The exact crystal structure of the stable form of a widely used semiclathrate hydrate has finally been elucidated – 80 years after the material was first discovered. The work provides deeper understanding for researchers aiming to use these cage-like structures in various industrial applications.
Clathrate hydrates comprise frameworks of water molecules surrounding small, covalent guest molecules. They have applications such as gas storage and water purification. When larger, ionic molecules replace these non-polar guest molecules, they can displace some of the water molecules and insert into the cage structure to form semiclathrate hydrates. The best known and most widely used of these, with potential applications in heat storage and advanced air conditioning technology, is tetrabutylammonium bromide (TBAB) hydrate.

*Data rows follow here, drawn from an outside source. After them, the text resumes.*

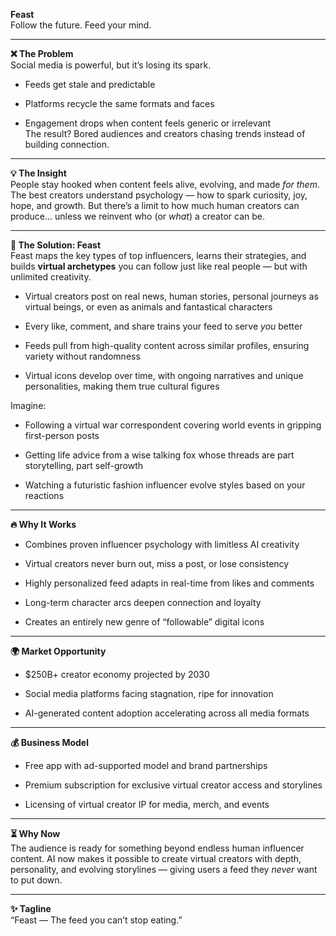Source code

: **Feast**  
 Follow the future. Feed your mind.

---

**❌ The Problem**  
 Social media is powerful, but it’s losing its spark.

* Feeds get stale and predictable

* Platforms recycle the same formats and faces

* Engagement drops when content feels generic or irrelevant  
   The result? Bored audiences and creators chasing trends instead of building connection.

---

**💡 The Insight**  
 People stay hooked when content feels alive, evolving, and made *for them*. The best creators understand psychology — how to spark curiosity, joy, hope, and growth. But there’s a limit to how much human creators can produce… unless we reinvent who (or *what*) a creator can be.

---

**🚀 The Solution: Feast**  
 Feast maps the key types of top influencers, learns their strategies, and builds **virtual archetypes** you can follow just like real people — but with unlimited creativity.

* Virtual creators post on real news, human stories, personal journeys as virtual beings, or even as animals and fantastical characters

* Every like, comment, and share trains your feed to serve *you* better

* Feeds pull from high-quality content across similar profiles, ensuring variety without randomness

* Virtual icons develop over time, with ongoing narratives and unique personalities, making them true cultural figures

Imagine:

* Following a virtual war correspondent covering world events in gripping first-person posts

* Getting life advice from a wise talking fox whose threads are part storytelling, part self-growth

* Watching a futuristic fashion influencer evolve styles based on your reactions

---

**🔥 Why It Works**

* Combines proven influencer psychology with limitless AI creativity

* Virtual creators never burn out, miss a post, or lose consistency

* Highly personalized feed adapts in real-time from likes and comments

* Long-term character arcs deepen connection and loyalty

* Creates an entirely new genre of “followable” digital icons

---

**🌍 Market Opportunity**

* $250B+ creator economy projected by 2030

* Social media platforms facing stagnation, ripe for innovation

* AI-generated content adoption accelerating across all media formats

---

**💰 Business Model**

* Free app with ad-supported model and brand partnerships

* Premium subscription for exclusive virtual creator access and storylines

* Licensing of virtual creator IP for media, merch, and events

---

**⏳ Why Now**  
 The audience is ready for something beyond endless human influencer content. AI now makes it possible to create virtual creators with depth, personality, and evolving storylines — giving users a feed they *never* want to put down.

---

**✨ Tagline**  
 “Feast — The feed you can’t stop eating.”

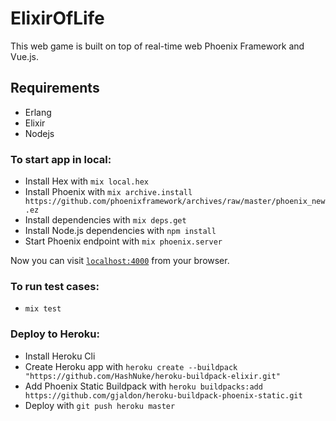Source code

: # ElixirOfLife
This web game is built on top of real-time web Phoenix Framework and Vue.js.

## Requirements
  * Erlang
  * Elixir
  * Nodejs


### To start app in local:
  * Install Hex with `mix local.hex`
  * Install Phoenix with `mix archive.install https://github.com/phoenixframework/archives/raw/master/phoenix_new.ez`
  * Install dependencies with `mix deps.get`
  * Install Node.js dependencies with `npm install`
  * Start Phoenix endpoint with `mix phoenix.server`

Now you can visit [`localhost:4000`](http://localhost:4000) from your browser.


### To run test cases:
  * `mix test`

### Deploy to Heroku:
  * Install Heroku Cli
  * Create Heroku app with `heroku create --buildpack "https://github.com/HashNuke/heroku-buildpack-elixir.git"`
  * Add Phoenix Static Buildpack with `heroku buildpacks:add https://github.com/gjaldon/heroku-buildpack-phoenix-static.git`
  * Deploy with `git push heroku master`
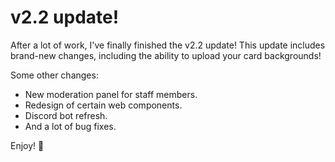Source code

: <!--
Author: LoveliestJacob
Title: v2.2 update is finally here!
Summary: Custom card backgrounds and more!
-->

# v2.2 update!

After a lot of work, I've finally finished the v2.2 update! This update includes brand-new changes, including the ability to upload your card backgrounds!

Some other changes:
- New moderation panel for staff members.
- Redesign of certain web components.
- Discord bot refresh.
- And a lot of bug fixes.

Enjoy! 💖
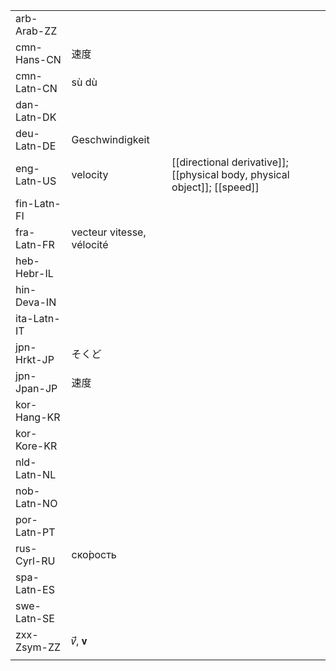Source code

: | | | |
|-|-|-|
| arb-Arab-ZZ |  |  |
| cmn-Hans-CN | 速度 |  |
| cmn-Latn-CN | sù dù |  |
| dan-Latn-DK |  |  |
| deu-Latn-DE | Geschwindigkeit |  |
| eng-Latn-US | velocity | [[directional derivative]]; [[physical body, physical object]]; [[speed]] |
| fin-Latn-FI |  |  |
| fra-Latn-FR | vecteur vitesse, vélocité |  |
| heb-Hebr-IL |  |  |
| hin-Deva-IN |  |  |
| ita-Latn-IT |  |  |
| jpn-Hrkt-JP | そくど |  |
| jpn-Jpan-JP | 速度 |  |
| kor-Hang-KR |  |  |
| kor-Kore-KR |  |  |
| nld-Latn-NL |  |  |
| nob-Latn-NO |  |  |
| por-Latn-PT |  |  |
| rus-Cyrl-RU | ско́рость |  |
| spa-Latn-ES |  |  |
| swe-Latn-SE |  |  |
| zxx-Zsym-ZZ | 𝑣⃗, 𝐯 |  |
|  |  |  |

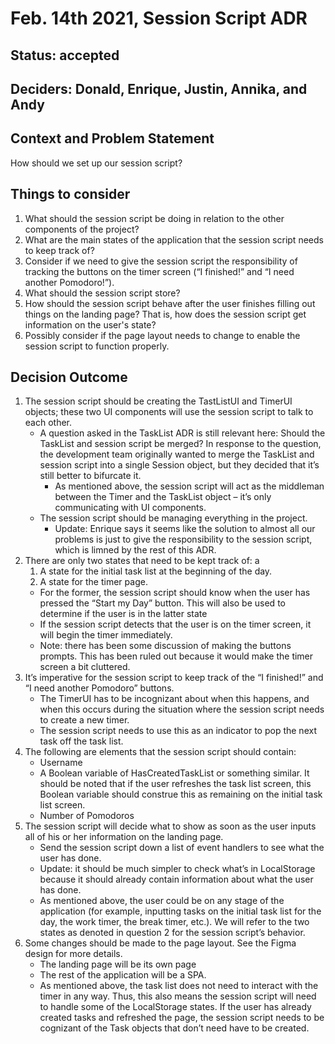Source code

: # Feb. 14th 2021, Session Script ADR

## Status: accepted

## Deciders: Donald, Enrique, Justin, Annika, and Andy

## Context and Problem Statement

How should we set up our session script?

## Things to consider

1. What should the session script be doing in relation to the other components of the project?
2. What are the main states of the application that the session script needs to keep track of?
3. Consider if we need to give the session script the responsibility of tracking the buttons on the timer screen (“I finished!” and “I need another Pomodoro!”).
4. What should the session script store?
5. How should the session script behave after the user finishes filling out things on the landing page? That is, how does the session script get information on the user's state?
6. Possibly consider if the page layout needs to change to enable the session script to function properly.

## Decision Outcome

1. The session script should be creating the TastListUI and TimerUI objects; these two UI components will use the session script to talk to each other.
    - A question asked in the TaskList ADR is still relevant here: Should the TaskList and session script be merged? In response to the question, the development team originally wanted to merge the TaskList and session script into a single Session object, but they decided that it’s still better to bifurcate it.
      - As mentioned above, the session script will act as the middleman between the Timer and the TaskList object – it’s only communicating with UI components.
    - The session script should be managing everything in the project.
      - Update: Enrique says it seems like the solution to almost all our problems is just to give the responsibility to the session script, which is limned by the rest of this ADR.
2. There are only two states that need to be kept track of: a
   1. A state for the initial task list at the beginning of the day.
   2. A state for the timer page.
    - For the former, the session script should know when the user has pressed the “Start my Day” button. This will also be used to determine if the user is in the latter state
    - If the session script detects that the user is on the timer screen, it will begin the timer immediately.
    - Note: there has been some discussion of making the buttons prompts. This has been ruled out because it would make the timer screen a bit cluttered.
3. It’s imperative for the session script to keep track of the “I finished!” and “I need another Pomodoro” buttons.
    - The TimerUI has to be incognizant about when this happens, and when this occurs during the situation where the session script needs to create a new timer.
    - The session script needs to use this as an indicator to pop the next task off the task list.
4. The following are elements that the session script should contain:
    - Username
    - A Boolean variable of HasCreatedTaskList or something similar. It should be noted that if the user refreshes the task list screen, this Boolean variable should construe this as remaining on the initial task list screen.
    - Number of Pomodoros
5. The session script will decide what to show as soon as the user inputs all of his or her information on the landing page.
    - Send the session script down a list of event handlers to see what the user has done.
    - Update: it should be much simpler to check what’s in LocalStorage because it should already contain information about what the user has done.
    - As mentioned above, the user could be on any stage of the application (for example, inputting tasks on the initial task list for the day, the work timer, the break timer, etc.). We will refer to the two states as denoted in question 2 for the session script’s behavior.
6. Some changes should be made to the page layout. See the Figma design for more details.
    - The landing page will be its own page
    - The rest of the application will be a SPA.
    - As mentioned above, the task list does not need to interact with the timer in any way. Thus, this also means the session script will need to handle some of the LocalStorage states. If the user has already created tasks and refreshed the page, the session script needs to be cognizant of the Task objects that don’t need have to be created.
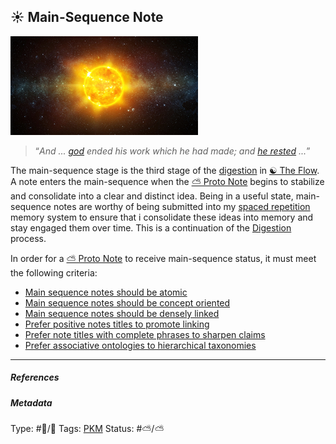 ## ☀️ Main-Sequence Note

![300](CCF73B29-21E8-4DFC-9019-3B31DE7C5967.jpeg)

 > 
 > “*And ... [god](Urizen.md) ended his work which he had made; and [he rested](Novel%20experience%20and%20information%20is%20handled%20by%20the%20right%20hemisphere,%20and%20is%20handled%20by%20the%20left%20hemisphere%20once%20it%20becomes%20familiar.md) ...*”

The main-sequence stage is the third stage of the [digestion](Digestion.md) in [☯️ The Flow](🔮%20The%20Cosmos/The%20Flow.md). A note enters the main-sequence when the [⛅️ Proto Note](Proto%20Note) begins to stabilize and consolidate into a clear and distinct idea. Being in a useful state, main-sequence notes are worthy of being submitted into my [spaced repetition](Spaced%20repetition.md) memory system to ensure that i consolidate these ideas into memory and stay engaged them over time. This is a continuation of the [Digestion](Digestion.md) process.

In order for a [⛅️ Proto Note](Proto%20Note) to receive main-sequence status, it must meet the following criteria:

* [Main sequence notes should be atomic](Main%20sequence%20notes%20should%20be%20atomic.md)
* [Main sequence notes should be concept oriented](Main%20sequence%20notes%20should%20be%20concept%20oriented.md)
* [Main sequence notes should be densely linked](Main%20sequence%20notes%20should%20be%20densely%20linked.md)
* [Prefer positive notes titles to promote linking](Prefer%20positive%20notes%20titles%20to%20promote%20linking.md)
* [Prefer note titles with complete phrases to sharpen claims](Prefer%20note%20titles%20with%20complete%20phrases%20to%20sharpen%20claims.md)
* [Prefer associative ontologies to hierarchical taxonomies](Prefer%20associative%20ontologies%20to%20hierarchical%20taxonomies.md)

---

##### References

##### Metadata

Type: #🔵/🔵 
Tags: [PKM](PKM.md) 
Status: #⛅️/⛅️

However, like some other semiclathrate hydrates, TBAB hydrate exhibits pseudopolymorphism – a type of structural variation in which the number of bound solvent molecules changes along with the crystal arrangement. When an aqueous solution is simply cooled under ambient conditions, two pseudopolymorphs form. The first, TBAB·38H2 O, is a metastable orthorhombic form, whereas the stable TBAB·26H2 O is tetragonal.
‘The molecules are large and the number of water molecules is large,’ explains physical chemist David Wu at Academia Sinica in Taipei, Taiwan, who was not involved in the new work. ‘You have competing structures that are possible and they just differ slightly in how preferred they are. In addition, even for a single pseudopolymorph, it can be hard to tell the difference between candidate structures.’ Despite this, researchers in Japan resolved the structure of the metastable form in 2005. However, 80 years after the molecule’s discovery, the exact structure of the stable form has remained a mystery.
In the new research, a team led by Sanehiro Muromachi at Yokohama National University in Japan slowly grew perfect crystals of the material in the stable phase from solution before quenching them in liquid nitrogen. They then irradiated them at Japan’s Spring-8, the most powerful synchrotron beamline in the world. By interpreting the resulting diffraction patterns, the researchers determined that the structure contains features such as a single bromide ion taking the place of two water molecules – analogous to that seen previously in tetrabutylammonium nitrate. The researchers hope that this exact structure determination will optimise applications of this material and potentially allow for more rational design of new materials in future.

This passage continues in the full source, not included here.